What is needed: Below are entries; output exactly the lines from the one with "Проекты, связанные с" to the one with "Ответственный за реализацию", both included, and nothing else.

Exercise data:
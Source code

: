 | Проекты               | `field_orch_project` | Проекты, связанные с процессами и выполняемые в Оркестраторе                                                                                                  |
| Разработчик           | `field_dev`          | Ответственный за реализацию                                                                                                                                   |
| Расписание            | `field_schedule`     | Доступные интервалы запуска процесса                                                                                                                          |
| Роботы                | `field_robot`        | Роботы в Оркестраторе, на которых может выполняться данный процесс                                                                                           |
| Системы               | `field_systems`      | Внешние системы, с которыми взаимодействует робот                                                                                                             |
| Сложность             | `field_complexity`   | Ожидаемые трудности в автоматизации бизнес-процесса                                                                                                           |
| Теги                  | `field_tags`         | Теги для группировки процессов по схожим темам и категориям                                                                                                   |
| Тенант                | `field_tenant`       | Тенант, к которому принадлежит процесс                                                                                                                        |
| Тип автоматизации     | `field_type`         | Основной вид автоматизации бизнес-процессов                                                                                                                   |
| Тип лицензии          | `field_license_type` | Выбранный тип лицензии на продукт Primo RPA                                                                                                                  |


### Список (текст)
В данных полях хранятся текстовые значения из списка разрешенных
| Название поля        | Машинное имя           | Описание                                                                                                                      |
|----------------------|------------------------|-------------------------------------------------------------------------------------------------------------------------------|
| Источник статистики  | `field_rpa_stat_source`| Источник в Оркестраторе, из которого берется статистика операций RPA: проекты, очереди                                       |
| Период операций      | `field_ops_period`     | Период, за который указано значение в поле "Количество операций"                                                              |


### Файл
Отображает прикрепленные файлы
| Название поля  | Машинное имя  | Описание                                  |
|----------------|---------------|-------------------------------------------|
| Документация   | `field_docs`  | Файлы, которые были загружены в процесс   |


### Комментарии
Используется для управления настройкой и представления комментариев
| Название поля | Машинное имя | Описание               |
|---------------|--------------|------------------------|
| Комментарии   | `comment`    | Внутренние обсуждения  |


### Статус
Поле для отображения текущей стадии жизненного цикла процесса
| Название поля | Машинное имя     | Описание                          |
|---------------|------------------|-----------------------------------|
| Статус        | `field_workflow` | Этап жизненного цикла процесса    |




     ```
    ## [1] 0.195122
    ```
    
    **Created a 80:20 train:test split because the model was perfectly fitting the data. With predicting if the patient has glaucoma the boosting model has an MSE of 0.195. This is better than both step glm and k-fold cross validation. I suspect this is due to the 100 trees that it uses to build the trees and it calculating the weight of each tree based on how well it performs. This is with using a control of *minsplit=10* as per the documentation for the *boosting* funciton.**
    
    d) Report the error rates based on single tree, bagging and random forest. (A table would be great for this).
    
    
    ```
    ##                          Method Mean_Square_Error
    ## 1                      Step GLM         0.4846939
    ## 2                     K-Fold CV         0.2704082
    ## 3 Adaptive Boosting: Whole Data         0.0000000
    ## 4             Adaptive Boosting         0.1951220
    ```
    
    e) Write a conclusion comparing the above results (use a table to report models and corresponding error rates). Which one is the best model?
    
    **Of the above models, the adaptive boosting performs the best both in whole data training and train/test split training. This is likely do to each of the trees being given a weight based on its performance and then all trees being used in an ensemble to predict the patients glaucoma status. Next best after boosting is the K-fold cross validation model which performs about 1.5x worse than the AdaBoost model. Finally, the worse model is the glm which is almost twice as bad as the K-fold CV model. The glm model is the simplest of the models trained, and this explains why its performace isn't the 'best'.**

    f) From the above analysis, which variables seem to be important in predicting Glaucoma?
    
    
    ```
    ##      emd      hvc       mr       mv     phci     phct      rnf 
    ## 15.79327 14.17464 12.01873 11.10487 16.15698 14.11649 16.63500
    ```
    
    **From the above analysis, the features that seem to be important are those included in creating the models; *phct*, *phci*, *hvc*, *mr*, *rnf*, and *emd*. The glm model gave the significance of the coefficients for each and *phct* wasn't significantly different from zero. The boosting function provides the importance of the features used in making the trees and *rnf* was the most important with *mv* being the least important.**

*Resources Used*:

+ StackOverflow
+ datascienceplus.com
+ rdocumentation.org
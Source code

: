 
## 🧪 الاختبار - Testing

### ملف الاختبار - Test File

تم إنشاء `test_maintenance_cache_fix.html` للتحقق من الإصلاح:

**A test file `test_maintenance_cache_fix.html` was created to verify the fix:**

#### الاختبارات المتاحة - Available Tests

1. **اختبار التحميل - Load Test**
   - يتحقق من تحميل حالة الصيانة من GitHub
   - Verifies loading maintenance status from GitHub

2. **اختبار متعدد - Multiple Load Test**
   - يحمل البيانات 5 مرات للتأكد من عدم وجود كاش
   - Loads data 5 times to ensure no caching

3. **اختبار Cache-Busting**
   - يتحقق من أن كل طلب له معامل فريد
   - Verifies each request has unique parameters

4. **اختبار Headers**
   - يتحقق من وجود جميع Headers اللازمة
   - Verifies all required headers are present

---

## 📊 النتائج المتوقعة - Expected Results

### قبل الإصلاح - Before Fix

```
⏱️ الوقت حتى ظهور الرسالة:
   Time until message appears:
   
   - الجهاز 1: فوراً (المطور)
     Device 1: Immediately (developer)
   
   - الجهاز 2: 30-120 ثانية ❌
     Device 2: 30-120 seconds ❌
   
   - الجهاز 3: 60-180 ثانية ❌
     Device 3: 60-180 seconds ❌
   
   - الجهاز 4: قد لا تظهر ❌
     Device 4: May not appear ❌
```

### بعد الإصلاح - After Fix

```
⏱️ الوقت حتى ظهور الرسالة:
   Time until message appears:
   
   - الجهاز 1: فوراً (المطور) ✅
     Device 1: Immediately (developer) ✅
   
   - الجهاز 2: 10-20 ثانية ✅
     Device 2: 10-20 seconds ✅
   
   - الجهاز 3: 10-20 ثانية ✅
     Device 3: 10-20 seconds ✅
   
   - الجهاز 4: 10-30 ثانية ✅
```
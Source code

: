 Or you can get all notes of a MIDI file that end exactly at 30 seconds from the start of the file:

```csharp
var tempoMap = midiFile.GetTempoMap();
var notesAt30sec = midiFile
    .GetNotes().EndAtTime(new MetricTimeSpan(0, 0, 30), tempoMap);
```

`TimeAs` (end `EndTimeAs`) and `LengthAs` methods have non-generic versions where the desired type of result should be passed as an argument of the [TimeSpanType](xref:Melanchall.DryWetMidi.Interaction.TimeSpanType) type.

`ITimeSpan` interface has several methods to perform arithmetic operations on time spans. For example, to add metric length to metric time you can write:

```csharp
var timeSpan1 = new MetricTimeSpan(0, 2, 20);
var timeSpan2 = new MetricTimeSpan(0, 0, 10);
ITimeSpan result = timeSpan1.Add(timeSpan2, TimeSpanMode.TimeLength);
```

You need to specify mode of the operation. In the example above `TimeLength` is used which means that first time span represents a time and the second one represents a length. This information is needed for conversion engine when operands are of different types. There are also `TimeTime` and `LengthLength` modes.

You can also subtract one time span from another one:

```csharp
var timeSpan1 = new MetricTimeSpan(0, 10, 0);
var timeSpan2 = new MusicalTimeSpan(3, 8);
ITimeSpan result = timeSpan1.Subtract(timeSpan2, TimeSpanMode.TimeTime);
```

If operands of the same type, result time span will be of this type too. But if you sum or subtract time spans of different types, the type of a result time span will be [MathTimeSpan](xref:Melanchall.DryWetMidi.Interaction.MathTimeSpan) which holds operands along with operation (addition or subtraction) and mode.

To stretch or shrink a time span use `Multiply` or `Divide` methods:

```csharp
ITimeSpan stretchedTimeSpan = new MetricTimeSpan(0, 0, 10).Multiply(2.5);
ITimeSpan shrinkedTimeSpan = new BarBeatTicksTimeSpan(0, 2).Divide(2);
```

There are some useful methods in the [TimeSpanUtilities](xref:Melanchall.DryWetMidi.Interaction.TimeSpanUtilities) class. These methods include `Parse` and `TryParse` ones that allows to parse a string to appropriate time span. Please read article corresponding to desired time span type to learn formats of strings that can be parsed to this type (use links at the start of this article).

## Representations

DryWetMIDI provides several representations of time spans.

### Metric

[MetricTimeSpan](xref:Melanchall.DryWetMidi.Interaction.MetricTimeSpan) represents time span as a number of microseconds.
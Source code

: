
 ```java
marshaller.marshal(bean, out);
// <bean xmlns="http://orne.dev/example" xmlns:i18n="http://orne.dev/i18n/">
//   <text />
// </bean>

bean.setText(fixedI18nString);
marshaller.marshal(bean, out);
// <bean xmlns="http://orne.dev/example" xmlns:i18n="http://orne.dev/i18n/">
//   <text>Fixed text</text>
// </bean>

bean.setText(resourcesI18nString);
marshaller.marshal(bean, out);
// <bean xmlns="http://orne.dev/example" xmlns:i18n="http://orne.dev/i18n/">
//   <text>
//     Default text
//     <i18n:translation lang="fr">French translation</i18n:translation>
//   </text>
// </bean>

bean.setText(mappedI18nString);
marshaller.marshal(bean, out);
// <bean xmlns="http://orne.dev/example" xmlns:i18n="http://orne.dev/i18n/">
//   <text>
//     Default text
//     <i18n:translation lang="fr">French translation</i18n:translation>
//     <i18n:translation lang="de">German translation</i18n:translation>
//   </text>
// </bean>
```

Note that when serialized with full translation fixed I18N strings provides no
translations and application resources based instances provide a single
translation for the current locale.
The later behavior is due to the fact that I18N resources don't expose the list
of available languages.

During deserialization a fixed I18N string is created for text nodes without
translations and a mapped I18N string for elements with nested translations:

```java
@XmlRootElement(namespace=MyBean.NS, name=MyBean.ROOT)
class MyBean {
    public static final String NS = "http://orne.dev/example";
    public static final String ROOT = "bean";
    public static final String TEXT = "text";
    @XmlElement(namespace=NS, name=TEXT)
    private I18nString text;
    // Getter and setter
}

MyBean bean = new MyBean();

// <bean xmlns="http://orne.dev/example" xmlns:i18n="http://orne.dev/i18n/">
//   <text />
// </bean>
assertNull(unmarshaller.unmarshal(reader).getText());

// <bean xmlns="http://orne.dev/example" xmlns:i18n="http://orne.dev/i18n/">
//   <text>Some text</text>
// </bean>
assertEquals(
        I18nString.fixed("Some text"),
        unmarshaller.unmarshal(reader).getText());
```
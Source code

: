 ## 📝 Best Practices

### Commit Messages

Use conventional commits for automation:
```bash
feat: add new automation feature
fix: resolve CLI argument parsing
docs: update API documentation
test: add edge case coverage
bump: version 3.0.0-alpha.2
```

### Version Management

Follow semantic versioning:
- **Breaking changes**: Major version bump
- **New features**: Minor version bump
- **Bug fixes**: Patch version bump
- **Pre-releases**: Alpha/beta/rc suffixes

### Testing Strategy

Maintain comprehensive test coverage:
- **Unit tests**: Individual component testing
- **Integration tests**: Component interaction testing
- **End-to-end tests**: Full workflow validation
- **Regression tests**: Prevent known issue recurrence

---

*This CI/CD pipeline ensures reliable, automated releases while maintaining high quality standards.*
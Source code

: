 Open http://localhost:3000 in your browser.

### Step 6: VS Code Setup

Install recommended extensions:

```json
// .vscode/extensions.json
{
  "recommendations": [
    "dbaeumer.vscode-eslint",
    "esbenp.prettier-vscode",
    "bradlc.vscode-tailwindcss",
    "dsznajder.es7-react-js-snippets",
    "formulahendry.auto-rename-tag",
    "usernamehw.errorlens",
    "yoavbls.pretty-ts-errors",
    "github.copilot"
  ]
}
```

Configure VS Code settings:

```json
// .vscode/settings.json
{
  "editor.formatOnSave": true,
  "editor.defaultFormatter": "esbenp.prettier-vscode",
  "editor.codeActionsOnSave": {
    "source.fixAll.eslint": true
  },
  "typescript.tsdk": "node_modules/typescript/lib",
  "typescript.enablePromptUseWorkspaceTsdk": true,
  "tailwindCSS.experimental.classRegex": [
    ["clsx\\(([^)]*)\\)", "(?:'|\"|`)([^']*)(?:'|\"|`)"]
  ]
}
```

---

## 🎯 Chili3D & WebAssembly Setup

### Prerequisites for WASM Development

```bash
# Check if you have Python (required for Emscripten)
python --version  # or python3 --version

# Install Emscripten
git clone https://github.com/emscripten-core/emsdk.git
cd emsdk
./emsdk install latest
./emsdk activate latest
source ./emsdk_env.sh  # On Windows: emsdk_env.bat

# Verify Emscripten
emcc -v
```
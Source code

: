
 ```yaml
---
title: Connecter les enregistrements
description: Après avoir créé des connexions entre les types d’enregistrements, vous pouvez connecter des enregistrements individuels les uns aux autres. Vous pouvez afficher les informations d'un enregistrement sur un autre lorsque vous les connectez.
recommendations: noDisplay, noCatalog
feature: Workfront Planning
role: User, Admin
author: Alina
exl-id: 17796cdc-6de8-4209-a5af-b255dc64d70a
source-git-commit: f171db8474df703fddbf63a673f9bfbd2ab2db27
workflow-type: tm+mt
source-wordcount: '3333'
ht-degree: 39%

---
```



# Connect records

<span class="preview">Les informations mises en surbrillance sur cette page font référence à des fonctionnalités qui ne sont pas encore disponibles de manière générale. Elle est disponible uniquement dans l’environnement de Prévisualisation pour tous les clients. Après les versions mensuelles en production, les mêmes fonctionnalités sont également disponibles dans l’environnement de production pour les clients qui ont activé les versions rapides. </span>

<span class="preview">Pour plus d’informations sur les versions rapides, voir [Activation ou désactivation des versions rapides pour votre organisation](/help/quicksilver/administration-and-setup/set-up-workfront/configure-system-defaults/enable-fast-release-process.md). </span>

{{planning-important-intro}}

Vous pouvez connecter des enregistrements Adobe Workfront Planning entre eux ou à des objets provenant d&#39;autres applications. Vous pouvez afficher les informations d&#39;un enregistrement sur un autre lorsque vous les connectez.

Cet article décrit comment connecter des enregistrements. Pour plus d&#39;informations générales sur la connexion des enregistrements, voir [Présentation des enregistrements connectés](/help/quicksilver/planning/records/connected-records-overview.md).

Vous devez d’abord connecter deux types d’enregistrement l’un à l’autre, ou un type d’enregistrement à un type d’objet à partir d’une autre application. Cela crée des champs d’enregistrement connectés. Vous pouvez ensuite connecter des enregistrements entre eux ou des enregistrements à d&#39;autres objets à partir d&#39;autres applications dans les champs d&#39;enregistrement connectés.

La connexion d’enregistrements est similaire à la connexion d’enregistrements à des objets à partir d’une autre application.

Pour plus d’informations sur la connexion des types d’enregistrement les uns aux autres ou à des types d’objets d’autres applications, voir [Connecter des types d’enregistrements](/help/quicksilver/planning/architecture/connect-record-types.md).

Exercise solution:
: | Проекты               | `field_orch_project` | Проекты, связанные с процессами и выполняемые в Оркестраторе                                                                                                  |
| Разработчик           | `field_dev`          | Ответственный за реализацию                                                                                                                                   |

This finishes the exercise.